The problem :: Below are records; reproduce exactly the lines from the one that has "- DOM标签间的空白也会被" through the one that has "- firstElement", ends included, and nothing more.
==== The records ====
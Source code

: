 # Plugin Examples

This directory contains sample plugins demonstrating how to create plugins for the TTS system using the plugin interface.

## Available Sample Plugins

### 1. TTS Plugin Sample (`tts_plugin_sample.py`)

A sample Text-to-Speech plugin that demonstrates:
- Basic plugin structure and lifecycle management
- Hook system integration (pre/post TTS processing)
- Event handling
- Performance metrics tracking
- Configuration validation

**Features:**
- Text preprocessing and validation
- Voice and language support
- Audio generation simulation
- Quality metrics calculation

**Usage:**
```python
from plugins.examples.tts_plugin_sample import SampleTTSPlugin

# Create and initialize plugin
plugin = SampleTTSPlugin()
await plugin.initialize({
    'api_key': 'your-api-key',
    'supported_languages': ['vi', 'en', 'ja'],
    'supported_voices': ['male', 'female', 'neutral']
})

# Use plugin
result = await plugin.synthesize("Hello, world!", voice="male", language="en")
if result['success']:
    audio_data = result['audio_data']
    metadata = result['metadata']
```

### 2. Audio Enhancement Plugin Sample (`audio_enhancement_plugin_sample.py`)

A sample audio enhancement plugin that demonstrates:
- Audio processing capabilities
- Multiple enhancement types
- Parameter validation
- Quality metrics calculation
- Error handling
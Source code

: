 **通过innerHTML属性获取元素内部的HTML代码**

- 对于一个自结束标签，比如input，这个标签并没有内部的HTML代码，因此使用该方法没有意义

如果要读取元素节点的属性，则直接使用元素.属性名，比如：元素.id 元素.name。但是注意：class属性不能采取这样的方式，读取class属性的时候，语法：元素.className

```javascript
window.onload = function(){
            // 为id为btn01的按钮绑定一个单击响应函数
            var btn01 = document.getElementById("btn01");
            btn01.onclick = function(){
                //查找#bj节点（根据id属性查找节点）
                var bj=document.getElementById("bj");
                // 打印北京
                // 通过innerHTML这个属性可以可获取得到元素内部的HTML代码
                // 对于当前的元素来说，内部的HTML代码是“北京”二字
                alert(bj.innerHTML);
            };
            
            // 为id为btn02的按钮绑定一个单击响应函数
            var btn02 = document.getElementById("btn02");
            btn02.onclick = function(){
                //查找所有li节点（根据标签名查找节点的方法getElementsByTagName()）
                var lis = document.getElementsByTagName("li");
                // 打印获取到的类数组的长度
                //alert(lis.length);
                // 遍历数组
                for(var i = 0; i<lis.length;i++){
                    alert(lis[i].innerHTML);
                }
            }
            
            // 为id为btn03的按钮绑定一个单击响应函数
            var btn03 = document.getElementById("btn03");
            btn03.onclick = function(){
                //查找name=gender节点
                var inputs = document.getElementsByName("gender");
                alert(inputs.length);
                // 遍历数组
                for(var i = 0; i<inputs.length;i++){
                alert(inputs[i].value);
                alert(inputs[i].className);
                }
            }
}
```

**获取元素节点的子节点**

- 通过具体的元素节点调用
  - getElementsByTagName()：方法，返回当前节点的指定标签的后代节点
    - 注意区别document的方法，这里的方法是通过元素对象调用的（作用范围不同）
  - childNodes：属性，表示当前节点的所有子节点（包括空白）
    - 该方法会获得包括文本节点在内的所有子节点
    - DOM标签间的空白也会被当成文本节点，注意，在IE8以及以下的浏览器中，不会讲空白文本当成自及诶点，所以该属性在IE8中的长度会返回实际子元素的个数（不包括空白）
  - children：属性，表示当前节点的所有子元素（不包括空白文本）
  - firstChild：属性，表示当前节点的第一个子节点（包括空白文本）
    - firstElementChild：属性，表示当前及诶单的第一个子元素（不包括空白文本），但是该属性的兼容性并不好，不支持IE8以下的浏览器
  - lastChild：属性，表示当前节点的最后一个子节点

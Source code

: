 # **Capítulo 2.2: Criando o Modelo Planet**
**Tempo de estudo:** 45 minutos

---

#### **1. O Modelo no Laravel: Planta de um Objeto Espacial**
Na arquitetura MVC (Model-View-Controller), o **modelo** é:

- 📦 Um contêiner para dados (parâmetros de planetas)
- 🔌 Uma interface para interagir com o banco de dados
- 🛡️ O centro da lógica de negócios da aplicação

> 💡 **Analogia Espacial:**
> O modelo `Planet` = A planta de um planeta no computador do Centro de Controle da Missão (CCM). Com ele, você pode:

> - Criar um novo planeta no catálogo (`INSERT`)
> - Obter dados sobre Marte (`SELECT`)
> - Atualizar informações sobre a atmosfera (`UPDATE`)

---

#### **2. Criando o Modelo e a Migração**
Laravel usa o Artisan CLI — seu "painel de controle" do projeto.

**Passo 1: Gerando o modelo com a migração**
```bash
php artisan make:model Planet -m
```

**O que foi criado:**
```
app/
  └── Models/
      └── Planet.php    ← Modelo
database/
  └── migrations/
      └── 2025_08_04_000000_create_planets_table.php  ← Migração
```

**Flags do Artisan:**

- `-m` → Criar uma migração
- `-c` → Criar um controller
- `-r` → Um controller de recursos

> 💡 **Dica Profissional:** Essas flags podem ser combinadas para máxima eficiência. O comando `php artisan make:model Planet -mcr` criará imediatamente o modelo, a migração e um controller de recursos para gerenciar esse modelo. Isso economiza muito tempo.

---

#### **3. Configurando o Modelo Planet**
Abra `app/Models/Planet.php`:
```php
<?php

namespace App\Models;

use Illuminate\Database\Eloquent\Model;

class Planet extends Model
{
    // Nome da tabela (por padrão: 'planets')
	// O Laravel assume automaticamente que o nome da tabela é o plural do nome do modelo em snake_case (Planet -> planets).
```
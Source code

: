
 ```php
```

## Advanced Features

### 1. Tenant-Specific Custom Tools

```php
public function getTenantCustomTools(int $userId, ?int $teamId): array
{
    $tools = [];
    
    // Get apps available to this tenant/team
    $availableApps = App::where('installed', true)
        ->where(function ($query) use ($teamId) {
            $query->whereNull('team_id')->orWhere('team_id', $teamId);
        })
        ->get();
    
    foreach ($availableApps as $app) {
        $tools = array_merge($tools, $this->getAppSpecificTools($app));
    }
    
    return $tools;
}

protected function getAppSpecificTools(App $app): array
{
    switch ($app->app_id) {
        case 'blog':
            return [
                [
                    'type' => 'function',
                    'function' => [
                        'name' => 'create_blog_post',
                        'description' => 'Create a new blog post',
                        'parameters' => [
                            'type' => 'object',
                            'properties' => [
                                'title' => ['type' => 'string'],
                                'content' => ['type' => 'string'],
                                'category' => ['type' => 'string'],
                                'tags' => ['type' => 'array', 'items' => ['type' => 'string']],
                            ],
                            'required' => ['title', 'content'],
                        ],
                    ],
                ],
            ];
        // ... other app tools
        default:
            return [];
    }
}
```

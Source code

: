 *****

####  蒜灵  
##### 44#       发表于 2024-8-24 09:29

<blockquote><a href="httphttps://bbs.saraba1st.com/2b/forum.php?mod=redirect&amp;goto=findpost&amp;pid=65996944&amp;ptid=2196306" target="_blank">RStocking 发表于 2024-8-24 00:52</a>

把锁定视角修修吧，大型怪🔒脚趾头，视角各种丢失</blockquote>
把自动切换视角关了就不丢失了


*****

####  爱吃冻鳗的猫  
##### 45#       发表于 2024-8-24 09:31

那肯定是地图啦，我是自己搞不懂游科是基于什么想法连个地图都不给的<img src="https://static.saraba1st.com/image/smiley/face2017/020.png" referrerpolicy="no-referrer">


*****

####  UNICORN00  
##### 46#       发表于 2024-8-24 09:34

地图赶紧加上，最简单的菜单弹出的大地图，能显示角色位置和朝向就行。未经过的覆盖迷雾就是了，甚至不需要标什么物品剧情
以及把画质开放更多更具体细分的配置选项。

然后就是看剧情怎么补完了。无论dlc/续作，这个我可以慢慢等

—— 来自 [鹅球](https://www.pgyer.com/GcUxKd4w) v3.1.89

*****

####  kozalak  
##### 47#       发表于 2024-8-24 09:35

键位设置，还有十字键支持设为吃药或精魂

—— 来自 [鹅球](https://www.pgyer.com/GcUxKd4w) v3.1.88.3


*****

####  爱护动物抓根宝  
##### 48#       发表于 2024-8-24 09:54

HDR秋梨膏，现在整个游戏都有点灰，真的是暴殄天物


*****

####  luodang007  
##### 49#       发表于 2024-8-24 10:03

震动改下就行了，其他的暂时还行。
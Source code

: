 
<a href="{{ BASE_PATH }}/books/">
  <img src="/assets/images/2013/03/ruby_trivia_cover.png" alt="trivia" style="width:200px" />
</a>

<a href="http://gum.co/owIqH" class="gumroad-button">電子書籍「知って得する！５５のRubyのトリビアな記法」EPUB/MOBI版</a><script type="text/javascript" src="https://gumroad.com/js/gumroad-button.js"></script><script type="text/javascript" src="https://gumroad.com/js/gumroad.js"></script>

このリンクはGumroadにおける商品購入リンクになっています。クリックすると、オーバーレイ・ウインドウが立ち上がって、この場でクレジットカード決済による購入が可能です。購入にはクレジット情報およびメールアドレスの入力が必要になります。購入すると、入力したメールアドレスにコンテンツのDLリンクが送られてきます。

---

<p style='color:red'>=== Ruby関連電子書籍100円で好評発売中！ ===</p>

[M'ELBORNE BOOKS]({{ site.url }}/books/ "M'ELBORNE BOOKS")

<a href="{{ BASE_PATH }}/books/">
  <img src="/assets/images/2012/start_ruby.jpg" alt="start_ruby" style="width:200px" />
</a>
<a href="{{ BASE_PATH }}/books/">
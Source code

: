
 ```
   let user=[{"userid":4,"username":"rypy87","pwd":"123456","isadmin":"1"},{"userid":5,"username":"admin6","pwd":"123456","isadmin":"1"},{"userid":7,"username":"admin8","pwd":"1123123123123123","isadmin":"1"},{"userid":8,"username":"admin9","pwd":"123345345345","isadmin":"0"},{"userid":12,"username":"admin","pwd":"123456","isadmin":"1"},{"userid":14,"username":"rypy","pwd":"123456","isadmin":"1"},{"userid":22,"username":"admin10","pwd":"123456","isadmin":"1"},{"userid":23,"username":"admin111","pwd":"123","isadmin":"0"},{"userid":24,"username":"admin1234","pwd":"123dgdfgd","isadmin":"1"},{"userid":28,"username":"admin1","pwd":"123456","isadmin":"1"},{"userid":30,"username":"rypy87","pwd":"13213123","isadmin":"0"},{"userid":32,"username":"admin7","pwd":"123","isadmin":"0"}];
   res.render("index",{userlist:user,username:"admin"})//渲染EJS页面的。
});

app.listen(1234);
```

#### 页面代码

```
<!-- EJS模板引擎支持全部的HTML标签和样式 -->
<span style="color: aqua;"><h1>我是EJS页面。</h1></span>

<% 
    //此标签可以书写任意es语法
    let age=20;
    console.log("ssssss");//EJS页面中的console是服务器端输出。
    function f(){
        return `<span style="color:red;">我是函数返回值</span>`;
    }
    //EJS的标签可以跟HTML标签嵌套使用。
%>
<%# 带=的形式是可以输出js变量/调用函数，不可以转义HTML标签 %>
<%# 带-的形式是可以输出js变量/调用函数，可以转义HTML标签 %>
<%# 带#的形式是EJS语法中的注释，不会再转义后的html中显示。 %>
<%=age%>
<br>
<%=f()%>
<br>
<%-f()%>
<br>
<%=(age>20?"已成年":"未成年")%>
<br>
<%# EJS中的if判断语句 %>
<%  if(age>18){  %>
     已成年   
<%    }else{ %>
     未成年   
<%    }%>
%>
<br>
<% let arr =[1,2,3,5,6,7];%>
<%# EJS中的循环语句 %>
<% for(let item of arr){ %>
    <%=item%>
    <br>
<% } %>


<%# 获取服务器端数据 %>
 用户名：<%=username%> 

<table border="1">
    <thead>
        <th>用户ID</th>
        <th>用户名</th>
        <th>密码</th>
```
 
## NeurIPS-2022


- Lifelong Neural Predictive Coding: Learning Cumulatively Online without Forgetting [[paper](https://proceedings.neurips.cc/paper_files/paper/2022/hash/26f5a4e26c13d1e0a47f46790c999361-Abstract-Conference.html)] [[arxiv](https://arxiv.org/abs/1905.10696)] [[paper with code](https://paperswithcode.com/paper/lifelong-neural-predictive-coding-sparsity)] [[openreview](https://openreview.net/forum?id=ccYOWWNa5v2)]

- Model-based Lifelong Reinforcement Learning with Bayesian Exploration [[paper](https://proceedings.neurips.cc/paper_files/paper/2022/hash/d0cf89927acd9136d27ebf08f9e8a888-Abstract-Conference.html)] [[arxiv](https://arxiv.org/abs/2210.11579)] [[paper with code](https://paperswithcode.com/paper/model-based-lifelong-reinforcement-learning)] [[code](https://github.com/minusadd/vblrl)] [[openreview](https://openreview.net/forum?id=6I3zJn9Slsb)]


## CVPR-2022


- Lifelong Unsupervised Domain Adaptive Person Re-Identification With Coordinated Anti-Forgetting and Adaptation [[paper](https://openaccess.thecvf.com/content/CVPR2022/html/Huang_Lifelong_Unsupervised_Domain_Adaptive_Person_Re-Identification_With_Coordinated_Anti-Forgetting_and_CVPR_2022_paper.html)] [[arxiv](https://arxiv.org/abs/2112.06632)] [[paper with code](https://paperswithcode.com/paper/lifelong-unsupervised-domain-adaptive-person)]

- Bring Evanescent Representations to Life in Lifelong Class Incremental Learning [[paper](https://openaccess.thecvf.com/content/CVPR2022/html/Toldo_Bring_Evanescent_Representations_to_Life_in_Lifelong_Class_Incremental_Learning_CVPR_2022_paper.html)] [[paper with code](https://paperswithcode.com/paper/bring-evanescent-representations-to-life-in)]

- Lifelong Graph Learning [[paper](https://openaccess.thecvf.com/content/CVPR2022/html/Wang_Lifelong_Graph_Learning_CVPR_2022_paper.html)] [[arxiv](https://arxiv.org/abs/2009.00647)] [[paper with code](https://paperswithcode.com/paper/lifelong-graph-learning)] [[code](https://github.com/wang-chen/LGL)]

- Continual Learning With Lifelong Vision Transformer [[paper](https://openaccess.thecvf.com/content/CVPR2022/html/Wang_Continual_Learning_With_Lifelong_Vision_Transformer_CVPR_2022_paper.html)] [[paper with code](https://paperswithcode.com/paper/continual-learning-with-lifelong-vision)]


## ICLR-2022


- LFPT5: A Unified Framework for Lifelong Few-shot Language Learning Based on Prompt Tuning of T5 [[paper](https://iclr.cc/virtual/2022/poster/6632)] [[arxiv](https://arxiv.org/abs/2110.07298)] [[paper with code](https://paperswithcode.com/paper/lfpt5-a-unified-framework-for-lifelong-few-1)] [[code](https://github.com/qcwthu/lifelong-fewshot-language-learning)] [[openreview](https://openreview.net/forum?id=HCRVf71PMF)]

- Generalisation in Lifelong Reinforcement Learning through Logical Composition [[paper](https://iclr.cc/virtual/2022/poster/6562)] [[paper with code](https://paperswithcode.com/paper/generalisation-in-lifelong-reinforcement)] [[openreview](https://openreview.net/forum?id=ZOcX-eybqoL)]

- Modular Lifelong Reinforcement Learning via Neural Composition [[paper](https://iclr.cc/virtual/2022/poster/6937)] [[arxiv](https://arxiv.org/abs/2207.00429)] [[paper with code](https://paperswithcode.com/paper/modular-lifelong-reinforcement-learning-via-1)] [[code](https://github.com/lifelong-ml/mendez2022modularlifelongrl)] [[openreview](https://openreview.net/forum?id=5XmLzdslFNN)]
====
Solution for this task ::
    - DOM标签间的空白也会被当成文本节点，注意，在IE8以及以下的浏览器中，不会讲空白文本当成自及诶点，所以该属性在IE8中的长度会返回实际子元素的个数（不包括空白）
  - children：属性，表示当前节点的所有子元素（不包括空白文本）
  - firstChild：属性，表示当前节点的第一个子节点（包括空白文本）
    - firstElementChild：属性，表示当前及诶单的第一个子元素（不包括空白文本），但是该属性的兼容性并不好，不支持IE8以下的浏览器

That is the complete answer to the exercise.